DATA SUPPLIED.
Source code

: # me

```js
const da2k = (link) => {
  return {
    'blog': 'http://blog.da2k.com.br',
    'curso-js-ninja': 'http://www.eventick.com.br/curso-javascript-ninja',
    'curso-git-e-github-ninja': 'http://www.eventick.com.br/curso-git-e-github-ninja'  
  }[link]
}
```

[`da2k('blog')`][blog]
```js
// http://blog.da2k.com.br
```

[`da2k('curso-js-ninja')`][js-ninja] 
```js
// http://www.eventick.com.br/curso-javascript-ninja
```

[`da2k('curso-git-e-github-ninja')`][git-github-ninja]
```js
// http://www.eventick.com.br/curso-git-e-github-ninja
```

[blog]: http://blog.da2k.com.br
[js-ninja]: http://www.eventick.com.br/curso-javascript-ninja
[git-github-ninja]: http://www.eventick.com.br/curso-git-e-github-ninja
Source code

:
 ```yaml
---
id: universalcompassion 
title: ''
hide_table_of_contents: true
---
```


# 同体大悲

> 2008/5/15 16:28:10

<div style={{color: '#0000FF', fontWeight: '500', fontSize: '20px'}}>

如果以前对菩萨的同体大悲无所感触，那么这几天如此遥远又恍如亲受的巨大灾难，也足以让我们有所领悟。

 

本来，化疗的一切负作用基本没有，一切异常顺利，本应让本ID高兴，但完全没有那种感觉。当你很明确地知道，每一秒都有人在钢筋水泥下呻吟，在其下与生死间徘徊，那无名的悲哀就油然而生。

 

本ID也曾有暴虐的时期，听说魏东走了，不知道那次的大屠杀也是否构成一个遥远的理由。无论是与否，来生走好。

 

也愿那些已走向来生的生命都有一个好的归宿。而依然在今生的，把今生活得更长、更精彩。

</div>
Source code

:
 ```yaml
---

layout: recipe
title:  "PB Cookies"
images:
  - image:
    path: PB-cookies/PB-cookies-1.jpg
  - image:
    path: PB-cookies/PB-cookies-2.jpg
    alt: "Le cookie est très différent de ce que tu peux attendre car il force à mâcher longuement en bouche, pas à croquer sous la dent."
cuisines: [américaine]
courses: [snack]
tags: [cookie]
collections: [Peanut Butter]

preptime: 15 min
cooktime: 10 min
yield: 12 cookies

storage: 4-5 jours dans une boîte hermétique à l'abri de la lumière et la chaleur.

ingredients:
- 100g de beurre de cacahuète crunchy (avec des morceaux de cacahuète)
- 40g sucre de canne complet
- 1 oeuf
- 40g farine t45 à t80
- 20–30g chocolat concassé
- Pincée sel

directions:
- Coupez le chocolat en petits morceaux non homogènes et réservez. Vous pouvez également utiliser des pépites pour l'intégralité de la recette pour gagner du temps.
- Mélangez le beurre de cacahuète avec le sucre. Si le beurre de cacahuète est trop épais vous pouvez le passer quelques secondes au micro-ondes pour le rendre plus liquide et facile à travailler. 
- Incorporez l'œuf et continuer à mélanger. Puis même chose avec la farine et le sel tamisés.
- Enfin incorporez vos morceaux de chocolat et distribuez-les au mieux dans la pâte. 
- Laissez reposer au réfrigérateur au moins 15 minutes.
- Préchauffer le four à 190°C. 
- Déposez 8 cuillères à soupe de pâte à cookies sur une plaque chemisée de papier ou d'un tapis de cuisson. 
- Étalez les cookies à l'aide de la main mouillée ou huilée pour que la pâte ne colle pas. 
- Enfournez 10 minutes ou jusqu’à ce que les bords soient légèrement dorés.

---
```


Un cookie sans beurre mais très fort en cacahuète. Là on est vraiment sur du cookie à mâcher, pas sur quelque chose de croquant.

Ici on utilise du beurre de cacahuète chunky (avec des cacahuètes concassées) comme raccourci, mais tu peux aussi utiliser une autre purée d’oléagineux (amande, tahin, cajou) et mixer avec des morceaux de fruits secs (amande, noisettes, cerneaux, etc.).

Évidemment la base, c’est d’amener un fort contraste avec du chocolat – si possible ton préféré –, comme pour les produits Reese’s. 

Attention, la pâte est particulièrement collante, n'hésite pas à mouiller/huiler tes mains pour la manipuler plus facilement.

PROBLEM. Output every record without changing any wording.

YOUR RESPONSE.
Source code

: # me

```js
const da2k = (link) => {
  return {
    'blog': 'http://blog.da2k.com.br',
    'curso-js-ninja': 'http://www.eventick.com.br/curso-javascript-ninja',
    'curso-git-e-github-ninja': 'http://www.eventick.com.br/curso-git-e-github-ninja'  
  }[link]
}
```

[`da2k('blog')`][blog]
```js
// http://blog.da2k.com.br
```

[`da2k('curso-js-ninja')`][js-ninja] 
```js
// http://www.eventick.com.br/curso-javascript-ninja
```

[`da2k('curso-git-e-github-ninja')`][git-github-ninja]
```js
// http://www.eventick.com.br/curso-git-e-github-ninja
```

[blog]: http://blog.da2k.com.br
[js-ninja]: http://www.eventick.com.br/curso-javascript-ninja
[git-github-ninja]: http://www.eventick.com.br/curso-git-e-github-ninja
Source code

:
 ```yaml
---
id: universalcompassion 
title: ''
hide_table_of_contents: true
---
```


# 同体大悲

> 2008/5/15 16:28:10

<div style={{color: '#0000FF', fontWeight: '500', fontSize: '20px'}}>

如果以前对菩萨的同体大悲无所感触，那么这几天如此遥远又恍如亲受的巨大灾难，也足以让我们有所领悟。

 

本来，化疗的一切负作用基本没有，一切异常顺利，本应让本ID高兴，但完全没有那种感觉。当你很明确地知道，每一秒都有人在钢筋水泥下呻吟，在其下与生死间徘徊，那无名的悲哀就油然而生。

 

本ID也曾有暴虐的时期，听说魏东走了，不知道那次的大屠杀也是否构成一个遥远的理由。无论是与否，来生走好。

 

也愿那些已走向来生的生命都有一个好的归宿。而依然在今生的，把今生活得更长、更精彩。

</div>
Source code

:
 ```yaml
---

layout: recipe
title:  "PB Cookies"
images:
  - image:
    path: PB-cookies/PB-cookies-1.jpg
  - image:
    path: PB-cookies/PB-cookies-2.jpg
    alt: "Le cookie est très différent de ce que tu peux attendre car il force à mâcher longuement en bouche, pas à croquer sous la dent."
cuisines: [américaine]
courses: [snack]
tags: [cookie]
collections: [Peanut Butter]

preptime: 15 min
cooktime: 10 min
yield: 12 cookies

storage: 4-5 jours dans une boîte hermétique à l'abri de la lumière et la chaleur.

ingredients:
- 100g de beurre de cacahuète crunchy (avec des morceaux de cacahuète)
- 40g sucre de canne complet
- 1 oeuf
- 40g farine t45 à t80
- 20–30g chocolat concassé
- Pincée sel

directions:
- Coupez le chocolat en petits morceaux non homogènes et réservez. Vous pouvez également utiliser des pépites pour l'intégralité de la recette pour gagner du temps.
- Mélangez le beurre de cacahuète avec le sucre. Si le beurre de cacahuète est trop épais vous pouvez le passer quelques secondes au micro-ondes pour le rendre plus liquide et facile à travailler. 
- Incorporez l'œuf et continuer à mélanger. Puis même chose avec la farine et le sel tamisés.
- Enfin incorporez vos morceaux de chocolat et distribuez-les au mieux dans la pâte. 
- Laissez reposer au réfrigérateur au moins 15 minutes.
- Préchauffer le four à 190°C. 
- Déposez 8 cuillères à soupe de pâte à cookies sur une plaque chemisée de papier ou d'un tapis de cuisson. 
- Étalez les cookies à l'aide de la main mouillée ou huilée pour que la pâte ne colle pas. 
- Enfournez 10 minutes ou jusqu’à ce que les bords soient légèrement dorés.

---
```


Un cookie sans beurre mais très fort en cacahuète. Là on est vraiment sur du cookie à mâcher, pas sur quelque chose de croquant.

Ici on utilise du beurre de cacahuète chunky (avec des cacahuètes concassées) comme raccourci, mais tu peux aussi utiliser une autre purée d’oléagineux (amande, tahin, cajou) et mixer avec des morceaux de fruits secs (amande, noisettes, cerneaux, etc.).

Évidemment la base, c’est d’amener un fort contraste avec du chocolat – si possible ton préféré –, comme pour les produits Reese’s. 

Attention, la pâte est particulièrement collante, n'hésite pas à mouiller/huiler tes mains pour la manipuler plus facilement.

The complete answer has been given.